No more confusion on Backpropagation

Backpropagation from scratch and handy

I always wanted to implement backpropagation on a simple network to understand its working. To be honest, I struggled for a week to implement it from scratch as I need to understand the flow of partial derivatives with the help of the chain rule before I step in. I wanted to implement it on a very basic network to understand the flow.

I agree with the fact that we need not learn ‘How to implement a backpropagation algorithm’ because we never code it practically in the real world, we rather take the help of libraries like Keras, Tensorflow, or Pytorch, whatever is preferable while solving any deep learning problems. But, understanding backpropagation working will help to understand the ‘Vanishing gradient problem’ — the reason for the success of the ReLU activation function and ‘Exploding gradients’ — which is often observed in RNN.

This is an excellent article on Why you should understand backdrop.

I believe the cutting-edge deep learning networks, which have been in use and research are only based on backpropagation.
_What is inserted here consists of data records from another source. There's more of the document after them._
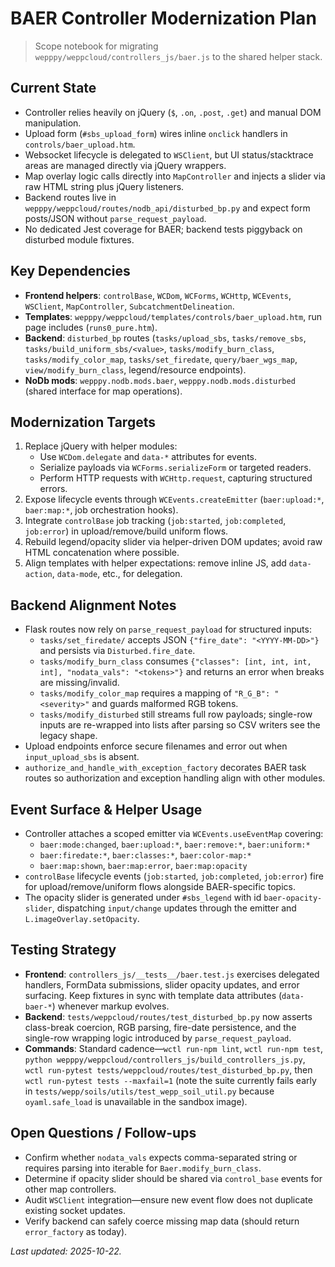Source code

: # BAER Controller Modernization Plan
> Scope notebook for migrating `wepppy/weppcloud/controllers_js/baer.js` to the shared helper stack.

## Current State
- Controller relies heavily on jQuery (`$`, `.on`, `.post`, `.get`) and manual DOM manipulation.
- Upload form (`#sbs_upload_form`) wires inline `onclick` handlers in `controls/baer_upload.htm`.
- Websocket lifecycle is delegated to `WSClient`, but UI status/stacktrace areas are managed directly via jQuery wrappers.
- Map overlay logic calls directly into `MapController` and injects a slider via raw HTML string plus jQuery listeners.
- Backend routes live in `wepppy/weppcloud/routes/nodb_api/disturbed_bp.py` and expect form posts/JSON without `parse_request_payload`.
- No dedicated Jest coverage for BAER; backend tests piggyback on disturbed module fixtures.

## Key Dependencies
- **Frontend helpers**: `controlBase`, `WCDom`, `WCForms`, `WCHttp`, `WCEvents`, `WSClient`, `MapController`, `SubcatchmentDelineation`.
- **Templates**: `wepppy/weppcloud/templates/controls/baer_upload.htm`, run page includes (`runs0_pure.htm`).
- **Backend**: `disturbed_bp` routes (`tasks/upload_sbs`, `tasks/remove_sbs`, `tasks/build_uniform_sbs/<value>`, `tasks/modify_burn_class`, `tasks/modify_color_map`, `tasks/set_firedate`, `query/baer_wgs_map`, `view/modify_burn_class`, legend/resource endpoints).
- **NoDb mods**: `wepppy.nodb.mods.baer`, `wepppy.nodb.mods.disturbed` (shared interface for map operations).

## Modernization Targets
1. Replace jQuery with helper modules:
   - Use `WCDom.delegate` and `data-*` attributes for events.
   - Serialize payloads via `WCForms.serializeForm` or targeted readers.
   - Perform HTTP requests with `WCHttp.request`, capturing structured errors.
2. Expose lifecycle events through `WCEvents.createEmitter` (`baer:upload:*`, `baer:map:*`, job orchestration hooks).
3. Integrate `controlBase` job tracking (`job:started`, `job:completed`, `job:error`) in upload/remove/build uniform flows.
4. Rebuild legend/opacity slider via helper-driven DOM updates; avoid raw HTML concatenation where possible.
5. Align templates with helper expectations: remove inline JS, add `data-action`, `data-mode`, etc., for delegation.

## Backend Alignment Notes
- Flask routes now rely on `parse_request_payload` for structured inputs:
  - `tasks/set_firedate/` accepts JSON `{"fire_date": "<YYYY-MM-DD>"}` and persists via `Disturbed.fire_date`.
  - `tasks/modify_burn_class` consumes `{"classes": [int, int, int, int], "nodata_vals": "<tokens>"}` and returns an error when breaks are missing/invalid.
  - `tasks/modify_color_map` requires a mapping of `"R_G_B": "<severity>"` and guards malformed RGB tokens.
  - `tasks/modify_disturbed` still streams full row payloads; single-row inputs are re-wrapped into lists after parsing so CSV writers see the legacy shape.
- Upload endpoints enforce secure filenames and error out when `input_upload_sbs` is absent.
- `authorize_and_handle_with_exception_factory` decorates BAER task routes so authorization and exception handling align with other modules.

## Event Surface & Helper Usage
- Controller attaches a scoped emitter via `WCEvents.useEventMap` covering:
  - `baer:mode:changed`, `baer:upload:*`, `baer:remove:*`, `baer:uniform:*`
  - `baer:firedate:*`, `baer:classes:*`, `baer:color-map:*`
  - `baer:map:shown`, `baer:map:error`, `baer:map:opacity`
- `controlBase` lifecycle events (`job:started`, `job:completed`, `job:error`) fire for upload/remove/uniform flows alongside BAER-specific topics.
- The opacity slider is generated under `#sbs_legend` with id `baer-opacity-slider`, dispatching `input/change` updates through the emitter and `L.imageOverlay.setOpacity`.

## Testing Strategy
- **Frontend**: `controllers_js/__tests__/baer.test.js` exercises delegated handlers, FormData submissions, slider opacity updates, and error surfacing. Keep fixtures in sync with template data attributes (`data-baer-*`) whenever markup evolves.
- **Backend**: `tests/weppcloud/routes/test_disturbed_bp.py` now asserts class-break coercion, RGB parsing, fire-date persistence, and the single-row wrapping logic introduced by `parse_request_payload`.
- **Commands**: Standard cadence—`wctl run-npm lint`, `wctl run-npm test`, `python wepppy/weppcloud/controllers_js/build_controllers_js.py`, `wctl run-pytest tests/weppcloud/routes/test_disturbed_bp.py`, then `wctl run-pytest tests --maxfail=1` (note the suite currently fails early in `tests/wepp/soils/utils/test_wepp_soil_util.py` because `oyaml.safe_load` is unavailable in the sandbox image).

## Open Questions / Follow-ups
- Confirm whether `nodata_vals` expects comma-separated string or requires parsing into iterable for `Baer.modify_burn_class`.
- Determine if opacity slider should be shared via `control_base` events for other map controllers.
- Audit `WSClient` integration—ensure new event flow does not duplicate existing socket updates.
- Verify backend can safely coerce missing map data (should return `error_factory` as today).

*Last updated: 2025-10-22.*
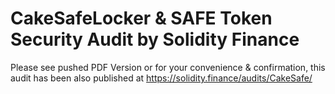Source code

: # CakeSafeLocker & SAFE Token Security Audit by Solidity Finance
Please see pushed PDF Version or for your convenience & confirmation, this audit has been also published at https://solidity.finance/audits/CakeSafe/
I have been using the Keras library and training the neural networks. But, when I implemented backpropagation on the simple network — I thought the team who developed Tensorflow and Keras created an engineering marvel behind it. I am sure, by the end of this article, you would also appreciate the effort put in by the developers to code it.

NOTE: There would be a lot of handwritten notes and screenshots to be attached to make it easier to understand.

Why do we need backpropagation?

The goal of the backpropagation is to minimize the loss function by adjusting the neural network’s weight and bias.

To simplify it — To find the best weights for a model. So, our trained model will perform with minimum error without overfitting or underfitting. Underfitting — would never be the case with a deep learning model (as the name itself suggests that — it is a deep one😀).

Finding the best weights of a model is done with the help of an update equation (a part of the Gradient descent algorithm). In fact, backpropagation is also a part of Gradient descent.

Activation function?

It could be thought of as a neuron in the brain, which decides — “what to be sent to the next neuron”.

It is a function, which is added to the artificial network — to make the network learn “complex patterns in the data”. These functions are mathematical expressions that determine the output of a network.

Sigmoid, Tanh, and ReLU are a few examples of differentiable activation functions. Why they should be differentiable functions? — The aim itself is to update weights, if the function is not differentiable then how do we update weights? Having said that, the above-mentioned activation functions are also having drawbacks but, those can be fixed.

Considering a network to understand backpropagation


This is a Multi-Layered-Perceptron network created for a regression problem. It is having 2 hidden layers and 1 output layer and 3 inputs (which means, the input data is of 3 dimensions).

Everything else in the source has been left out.